--- What needs to be done ---
Repeat each entry exactly; omit all pictures.

--- Data under study ---
■ ■ ■ ■

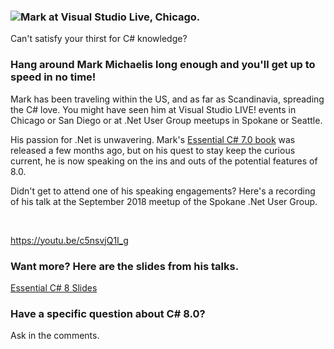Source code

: 

### ![Mark at Visual Studio Live, Chicago. ](https://intellitect.com/wp-content/uploads/2018/11/Mark-VS-Live-Chicago-2018-300x225.jpeg "Potential New Features of C# 8.0 Exposed")
Can't satisfy your thirst for C# knowledge?

### Hang around Mark Michaelis long enough and you'll get up to speed in no time!

Mark has been traveling within the US, and as far as Scandinavia, spreading the C# love. You might have seen him at Visual Studio LIVE! events in Chicago or San Diego or at .Net User Group meetups in Spokane or Seattle.

His passion for .Net is unwavering. Mark's [Essential C# 7.0 book](/essentialcsharp/) was released a few months ago, but on his quest to stay keep the curious current, he is now speaking on the ins and outs of the potential features of 8.0.

Didn't get to attend one of his speaking engagements? Here's a recording of his talk at the September 2018 meetup of the Spokane .Net User Group.

 

https://youtu.be/c5nsvjQ1I_g

### Want more? Here are the slides from his talks.

[Essential C# 8 Slides](https://intellitect.com/wp-content/uploads/2018/10/EssentialCsharp8Slides.pdf)

### Have a specific question about C# 8.0?

Ask in the comments.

■ ■ ■ ■

--- Exercise output ---
Source code

: 

### ![Mark at Visual Studio Live, Chicago. ](https://intellitect.com/wp-content/uploads/2018/11/Mark-VS-Live-Chicago-2018-300x225.jpeg "Potential New Features of C# 8.0 Exposed")
Can't satisfy your thirst for C# knowledge?

### Hang around Mark Michaelis long enough and you'll get up to speed in no time!

Mark has been traveling within the US, and as far as Scandinavia, spreading the C# love. You might have seen him at Visual Studio LIVE! events in Chicago or San Diego or at .Net User Group meetups in Spokane or Seattle.

His passion for .Net is unwavering. Mark's [Essential C# 7.0 book](/essentialcsharp/) was released a few months ago, but on his quest to stay keep the curious current, he is now speaking on the ins and outs of the potential features of 8.0.

Didn't get to attend one of his speaking engagements? Here's a recording of his talk at the September 2018 meetup of the Spokane .Net User Group.

 

https://youtu.be/c5nsvjQ1I_g

### Want more? Here are the slides from his talks.

[Essential C# 8 Slides](https://intellitect.com/wp-content/uploads/2018/10/EssentialCsharp8Slides.pdf)

### Have a specific question about C# 8.0?

Ask in the comments.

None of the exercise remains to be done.